## [PROMPT]
Pictures stay out. Everything else in the listing below gets written out exactly.

## [RECORDS FOR THIS TASK]
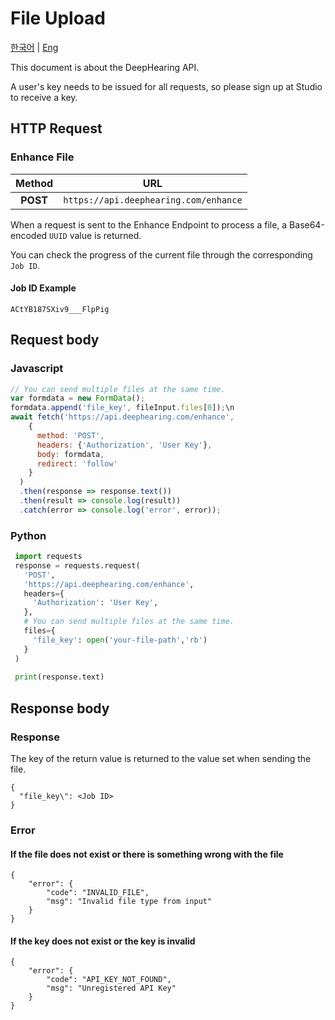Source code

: # File Upload

[한국어](https://github.com/Deep-Hearing/dh-denoise-api/blob/main/FILE_UPLOAD/file-upload-ko.md) | [Eng](https://github.com/Deep-Hearing/dh-denoise-api/blob/main/FILE_UPLOAD/file-upload-en.md)

This document is about the DeepHearing API.

A user's key needs to be issued for all requests, so please sign up at Studio to receive a key.

## HTTP Request

### Enhance File

|Method|URL|
|:--:|:-:|
|**POST**|```https://api.deephearing.com/enhance```|

When a request is sent to the Enhance Endpoint to process a file, a Base64-encoded `UUID` value is returned.

You can check the progress of the current file through the corresponding `Job ID`.

#### Job ID Example

```jsonc
ACtYB187SXiv9___FlpPig
```

## Request body

### Javascript
```javascript
// You can send multiple files at the same time.
var formdata = new FormData();
formdata.append('file_key', fileInput.files[0]);\n
await fetch('https://api.deephearing.com/enhance',
    {
      method: 'POST',
      headers: {'Authorization', 'User Key'},
      body: formdata,
      redirect: 'follow'
    }
  )
  .then(response => response.text())
  .then(result => console.log(result))
  .catch(error => console.log('error', error));
 ```
 
### Python
 ```python
  import requests
  response = requests.request(
    'POST',
    'https://api.deephearing.com/enhance',
    headers={
      'Authorization': 'User Key',
    },
    # You can send multiple files at the same time.
    files={
      'file_key': open('your-file-path','rb')
    }
  )
  
  print(response.text)
```

## Response body

### Response

The key of the return value is returned to the value set when sending the file.

```
{
  "file_key\": <Job ID>
}
```


### Error

#### If the file does not exist or there is something wrong with the file
```
{
    "error": {
        "code": "INVALID_FILE",
        "msg": "Invalid file type from input"
    }
}
```

#### If the key does not exist or the key is invalid
```
{
    "error": {
        "code": "API_KEY_NOT_FOUND",
        "msg": "Unregistered API Key"
    }
}
```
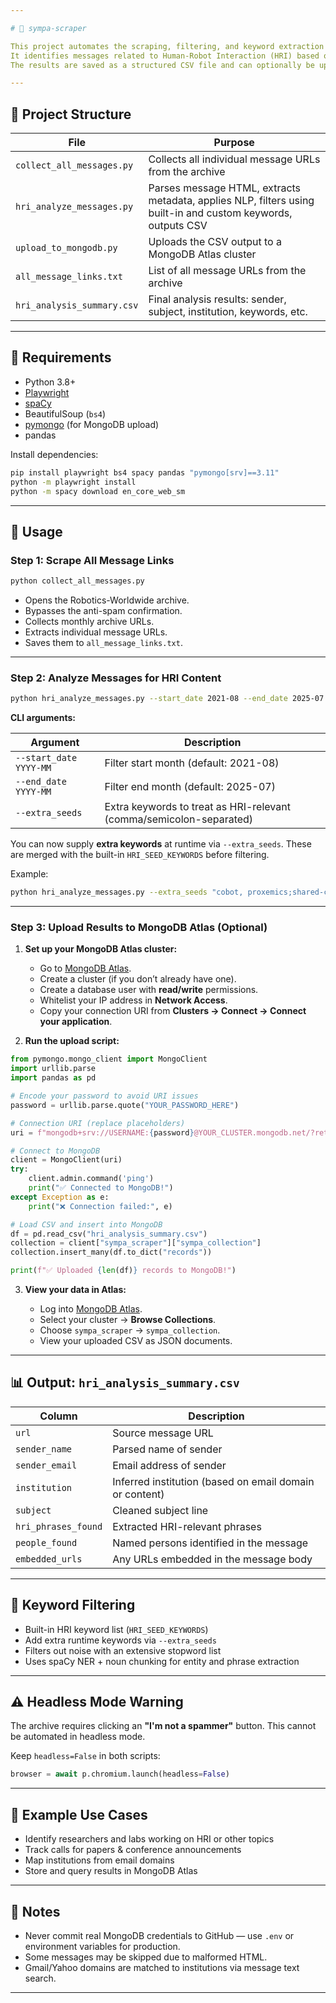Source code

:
 ```yaml
---

# 🤖 sympa-scraper

This project automates the scraping, filtering, and keyword extraction of archived messages from the [Robotics-Worldwide mailing list](https://www.lists.kit.edu/sympa/arc/robotics-worldwide).
It identifies messages related to Human-Robot Interaction (HRI) based on NLP and keyword matching, with the option to **add custom keywords from the command line**.
The results are saved as a structured CSV file and can optionally be uploaded to **MongoDB Atlas** for cloud-based storage and querying.

---
```


## 📂 Project Structure

| File                       | Purpose                                                                                                      |
| -------------------------- | ------------------------------------------------------------------------------------------------------------ |
| `collect_all_messages.py`  | Collects all individual message URLs from the archive                                                        |
| `hri_analyze_messages.py`  | Parses message HTML, extracts metadata, applies NLP, filters using built-in and custom keywords, outputs CSV |
| `upload_to_mongodb.py`     | Uploads the CSV output to a MongoDB Atlas cluster                                                            |
| `all_message_links.txt`    | List of all message URLs from the archive                                                                    |
| `hri_analysis_summary.csv` | Final analysis results: sender, subject, institution, keywords, etc.                                         |

---

## 🔧 Requirements

* Python 3.8+
* [Playwright](https://playwright.dev/python/)
* [spaCy](https://spacy.io/)
* BeautifulSoup (`bs4`)
* [pymongo](https://pypi.org/project/pymongo/) (for MongoDB upload)
* pandas

Install dependencies:

```bash
pip install playwright bs4 spacy pandas "pymongo[srv]==3.11"
python -m playwright install
python -m spacy download en_core_web_sm
```

---

## 🚀 Usage

### **Step 1: Scrape All Message Links**

```bash
python collect_all_messages.py
```

* Opens the Robotics-Worldwide archive.
* Bypasses the anti-spam confirmation.
* Collects monthly archive URLs.
* Extracts individual message URLs.
* Saves them to `all_message_links.txt`.

---

### **Step 2: Analyze Messages for HRI Content**

```bash
python hri_analyze_messages.py --start_date 2021-08 --end_date 2025-07 --extra_seeds "cobot,proxemics;shared-control"
```

**CLI arguments:**

| Argument               | Description                                                         |
| ---------------------- | ------------------------------------------------------------------- |
| `--start_date YYYY-MM` | Filter start month (default: 2021-08)                               |
| `--end_date YYYY-MM`   | Filter end month (default: 2025-07)                                 |
| `--extra_seeds`        | Extra keywords to treat as HRI-relevant (comma/semicolon-separated) |

You can now supply **extra keywords** at runtime via `--extra_seeds`. These are merged with the built-in `HRI_SEED_KEYWORDS` before filtering.

Example:

```bash
python hri_analyze_messages.py --extra_seeds "cobot, proxemics;shared-control"
```

---

### **Step 3: Upload Results to MongoDB Atlas (Optional)**

1. **Set up your MongoDB Atlas cluster:**

   * Go to [MongoDB Atlas](https://cloud.mongodb.com/).
   * Create a cluster (if you don’t already have one).
   * Create a database user with **read/write** permissions.
   * Whitelist your IP address in **Network Access**.
   * Copy your connection URI from **Clusters → Connect → Connect your application**.

2. **Run the upload script:**

```python
from pymongo.mongo_client import MongoClient
import urllib.parse
import pandas as pd

# Encode your password to avoid URI issues
password = urllib.parse.quote("YOUR_PASSWORD_HERE")

# Connection URI (replace placeholders)
uri = f"mongodb+srv://USERNAME:{password}@YOUR_CLUSTER.mongodb.net/?retryWrites=true&w=majority&appName=HMI"

# Connect to MongoDB
client = MongoClient(uri)
try:
    client.admin.command('ping')
    print("✅ Connected to MongoDB!")
except Exception as e:
    print("❌ Connection failed:", e)

# Load CSV and insert into MongoDB
df = pd.read_csv("hri_analysis_summary.csv")
collection = client["sympa_scraper"]["sympa_collection"]
collection.insert_many(df.to_dict("records"))

print(f"✅ Uploaded {len(df)} records to MongoDB!")
```

3. **View your data in Atlas:**

   * Log into [MongoDB Atlas](https://cloud.mongodb.com/).
   * Select your cluster → **Browse Collections**.
   * Choose `sympa_scraper` → `sympa_collection`.
   * View your uploaded CSV as JSON documents.

---

## 📊 Output: `hri_analysis_summary.csv`

| Column              | Description                                             |
| ------------------- | ------------------------------------------------------- |
| `url`               | Source message URL                                      |
| `sender_name`       | Parsed name of sender                                   |
| `sender_email`      | Email address of sender                                 |
| `institution`       | Inferred institution (based on email domain or content) |
| `subject`           | Cleaned subject line                                    |
| `hri_phrases_found` | Extracted HRI-relevant phrases                          |
| `people_found`      | Named persons identified in the message                 |
| `embedded_urls`     | Any URLs embedded in the message body                   |

---

## 🧠 Keyword Filtering

* Built-in HRI keyword list (`HRI_SEED_KEYWORDS`)
* Add extra runtime keywords via `--extra_seeds`
* Filters out noise with an extensive stopword list
* Uses spaCy NER + noun chunking for entity and phrase extraction

---

## ⚠️ Headless Mode Warning

The archive requires clicking an **"I'm not a spammer"** button.
This cannot be automated in headless mode.

Keep `headless=False` in both scripts:

```python
browser = await p.chromium.launch(headless=False)
```

---

## 🧪 Example Use Cases

* Identify researchers and labs working on HRI or other topics
* Track calls for papers & conference announcements
* Map institutions from email domains
* Store and query results in MongoDB Atlas

---

## 📌 Notes

* Never commit real MongoDB credentials to GitHub — use `.env` or environment variables for production.
* Some messages may be skipped due to malformed HTML.
* Gmail/Yahoo domains are matched to institutions via message text search.

---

## [RESULT BELOW]
Source code

: # File Upload

[한국어](https://github.com/Deep-Hearing/dh-denoise-api/blob/main/FILE_UPLOAD/file-upload-ko.md) | [Eng](https://github.com/Deep-Hearing/dh-denoise-api/blob/main/FILE_UPLOAD/file-upload-en.md)

This document is about the DeepHearing API.

A user's key needs to be issued for all requests, so please sign up at Studio to receive a key.

## HTTP Request

### Enhance File

|Method|URL|
|:--:|:-:|
|**POST**|```https://api.deephearing.com/enhance```|

When a request is sent to the Enhance Endpoint to process a file, a Base64-encoded `UUID` value is returned.

You can check the progress of the current file through the corresponding `Job ID`.

#### Job ID Example

```jsonc
ACtYB187SXiv9___FlpPig
```

## Request body

### Javascript
```javascript
// You can send multiple files at the same time.
var formdata = new FormData();
formdata.append('file_key', fileInput.files[0]);\n
await fetch('https://api.deephearing.com/enhance',
    {
      method: 'POST',
      headers: {'Authorization', 'User Key'},
      body: formdata,
      redirect: 'follow'
    }
  )
  .then(response => response.text())
  .then(result => console.log(result))
  .catch(error => console.log('error', error));
 ```
 
### Python
 ```python
  import requests
  response = requests.request(
    'POST',
    'https://api.deephearing.com/enhance',
    headers={
      'Authorization': 'User Key',
    },
    # You can send multiple files at the same time.
    files={
      'file_key': open('your-file-path','rb')
    }
  )
  
  print(response.text)
```

## Response body

### Response

The key of the return value is returned to the value set when sending the file.

```
{
  "file_key\": <Job ID>
}
```


### Error

#### If the file does not exist or there is something wrong with the file
```
{
    "error": {
        "code": "INVALID_FILE",
        "msg": "Invalid file type from input"
    }
}
```

#### If the key does not exist or the key is invalid
```
{
    "error": {
        "code": "API_KEY_NOT_FOUND",
        "msg": "Unregistered API Key"
    }
}
```
Source code

:
 ```yaml
---

# 🤖 sympa-scraper

This project automates the scraping, filtering, and keyword extraction of archived messages from the [Robotics-Worldwide mailing list](https://www.lists.kit.edu/sympa/arc/robotics-worldwide).
It identifies messages related to Human-Robot Interaction (HRI) based on NLP and keyword matching, with the option to **add custom keywords from the command line**.
The results are saved as a structured CSV file and can optionally be uploaded to **MongoDB Atlas** for cloud-based storage and querying.

---
```


## 📂 Project Structure

| File                       | Purpose                                                                                                      |
| -------------------------- | ------------------------------------------------------------------------------------------------------------ |
| `collect_all_messages.py`  | Collects all individual message URLs from the archive                                                        |
| `hri_analyze_messages.py`  | Parses message HTML, extracts metadata, applies NLP, filters using built-in and custom keywords, outputs CSV |
| `upload_to_mongodb.py`     | Uploads the CSV output to a MongoDB Atlas cluster                                                            |
| `all_message_links.txt`    | List of all message URLs from the archive                                                                    |
| `hri_analysis_summary.csv` | Final analysis results: sender, subject, institution, keywords, etc.                                         |

---

## 🔧 Requirements

* Python 3.8+
* [Playwright](https://playwright.dev/python/)
* [spaCy](https://spacy.io/)
* BeautifulSoup (`bs4`)
* [pymongo](https://pypi.org/project/pymongo/) (for MongoDB upload)
* pandas

Install dependencies:

```bash
pip install playwright bs4 spacy pandas "pymongo[srv]==3.11"
python -m playwright install
python -m spacy download en_core_web_sm
```

---

## 🚀 Usage

### **Step 1: Scrape All Message Links**

```bash
python collect_all_messages.py
```

* Opens the Robotics-Worldwide archive.
* Bypasses the anti-spam confirmation.
* Collects monthly archive URLs.
* Extracts individual message URLs.
* Saves them to `all_message_links.txt`.

---

### **Step 2: Analyze Messages for HRI Content**

```bash
python hri_analyze_messages.py --start_date 2021-08 --end_date 2025-07 --extra_seeds "cobot,proxemics;shared-control"
```

**CLI arguments:**

| Argument               | Description                                                         |
| ---------------------- | ------------------------------------------------------------------- |
| `--start_date YYYY-MM` | Filter start month (default: 2021-08)                               |
| `--end_date YYYY-MM`   | Filter end month (default: 2025-07)                                 |
| `--extra_seeds`        | Extra keywords to treat as HRI-relevant (comma/semicolon-separated) |

You can now supply **extra keywords** at runtime via `--extra_seeds`. These are merged with the built-in `HRI_SEED_KEYWORDS` before filtering.

Example:

```bash
python hri_analyze_messages.py --extra_seeds "cobot, proxemics;shared-control"
```

---

### **Step 3: Upload Results to MongoDB Atlas (Optional)**

1. **Set up your MongoDB Atlas cluster:**

   * Go to [MongoDB Atlas](https://cloud.mongodb.com/).
   * Create a cluster (if you don’t already have one).
   * Create a database user with **read/write** permissions.
   * Whitelist your IP address in **Network Access**.
   * Copy your connection URI from **Clusters → Connect → Connect your application**.

2. **Run the upload script:**

```python
from pymongo.mongo_client import MongoClient
import urllib.parse
import pandas as pd

# Encode your password to avoid URI issues
password = urllib.parse.quote("YOUR_PASSWORD_HERE")

# Connection URI (replace placeholders)
uri = f"mongodb+srv://USERNAME:{password}@YOUR_CLUSTER.mongodb.net/?retryWrites=true&w=majority&appName=HMI"

# Connect to MongoDB
client = MongoClient(uri)
try:
    client.admin.command('ping')
    print("✅ Connected to MongoDB!")
except Exception as e:
    print("❌ Connection failed:", e)

# Load CSV and insert into MongoDB
df = pd.read_csv("hri_analysis_summary.csv")
collection = client["sympa_scraper"]["sympa_collection"]
collection.insert_many(df.to_dict("records"))

print(f"✅ Uploaded {len(df)} records to MongoDB!")
```

3. **View your data in Atlas:**

   * Log into [MongoDB Atlas](https://cloud.mongodb.com/).
   * Select your cluster → **Browse Collections**.
   * Choose `sympa_scraper` → `sympa_collection`.
   * View your uploaded CSV as JSON documents.

---

## 📊 Output: `hri_analysis_summary.csv`

| Column              | Description                                             |
| ------------------- | ------------------------------------------------------- |
| `url`               | Source message URL                                      |
| `sender_name`       | Parsed name of sender                                   |
| `sender_email`      | Email address of sender                                 |
| `institution`       | Inferred institution (based on email domain or content) |
| `subject`           | Cleaned subject line                                    |
| `hri_phrases_found` | Extracted HRI-relevant phrases                          |
| `people_found`      | Named persons identified in the message                 |
| `embedded_urls`     | Any URLs embedded in the message body                   |

---

## 🧠 Keyword Filtering

* Built-in HRI keyword list (`HRI_SEED_KEYWORDS`)
* Add extra runtime keywords via `--extra_seeds`
* Filters out noise with an extensive stopword list
* Uses spaCy NER + noun chunking for entity and phrase extraction

---

## ⚠️ Headless Mode Warning

The archive requires clicking an **"I'm not a spammer"** button.
This cannot be automated in headless mode.

Keep `headless=False` in both scripts:

```python
browser = await p.chromium.launch(headless=False)
```

---

## 🧪 Example Use Cases

* Identify researchers and labs working on HRI or other topics
* Track calls for papers & conference announcements
* Map institutions from email domains
* Store and query results in MongoDB Atlas

---

## 📌 Notes

* Never commit real MongoDB credentials to GitHub — use `.env` or environment variables for production.
* Some messages may be skipped due to malformed HTML.
* Gmail/Yahoo domains are matched to institutions via message text search.

---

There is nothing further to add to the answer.